One blog used that first sentence as the basis of a headline. In terms of economist trash talk, this was basically the authors flexing.
But their summary of the 78 percent statistic was incomplete. Here is what my SI story said: “Reports from a host of sources (athletes, players’ associations, agents and financial advisers) indicate that: By the time they have been retired for two years, 78 percent of former NFL players have gone bankrupt or are under financial stress because of joblessness or divorce.”
I called up the California Institute of Technology’s Kyle Carlson, one of the authors of the working paper, and mentioned this discrepancy. I pointed out that excluding the details about joblessness and divorce helped mask the difficulty of measuring a personal, complex issue. Financial health cannot be comprehensively captured by whether a person filed for bankruptcy or not. That their results are “quite different” from, well, an entirely different study should be surprising to approximately zero people.

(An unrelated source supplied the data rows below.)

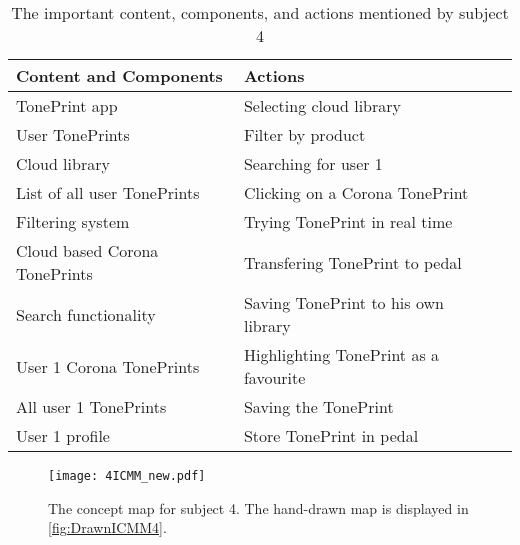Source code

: \begin{table}[H]
\begin{minipage}[b]{\linewidth}\centering
	\begin{tabular} {|l|l|l|} \hline
		\rowcolor{xGray25} \textbf{Content and Components} & \textbf{Actions} \\  \hline
		TonePrint app & Selecting cloud library \\
		User TonePrints & Filter by product \\
		Cloud library & Searching for user 1 \\
		List of all user TonePrints & Clicking on a Corona TonePrint \\
		Filtering system & Trying TonePrint in real time \\
		Cloud based Corona TonePrints & Transfering TonePrint to pedal \\
		Search functionality & Saving TonePrint to his own library \\
		User 1 Corona TonePrints & Highlighting TonePrint as a favourite \\
		All user 1 TonePrints & Saving the TonePrint \\
		User 1 profile & Store TonePrint in pedal \\ \hline
	\end{tabular}
	\caption{The important content, components, and actions mentioned by subject 4}
	\label{tab:Subject4ContentActions}
\end{minipage}
\end{table}
%
\newpage
%
\begin{figure}[H]
	\centering
	\texttt{[image: 4ICMM\_new.pdf]}
	\caption{The concept map for subject 4. The hand-drawn map is displayed in \autoref{fig:DrawnICMM4}.}
	\label{fig:ICMM4}
\end{figure}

Bankruptcy, by definition, is an elective legal proceeding wherein a person publicly admits an inability to pay outstanding debts. It is also a sufficient but absolutely not necessary condition for defining financial stress; for various reasons, bankruptcy and financial stress can even be mutually exclusive. In my reporting, I have met athlete after athlete who knew to avoid the headline-generating shame of a bankruptcy filing. Even if their finances remained a shambles. Even if they were, by any reasonable standard, broke.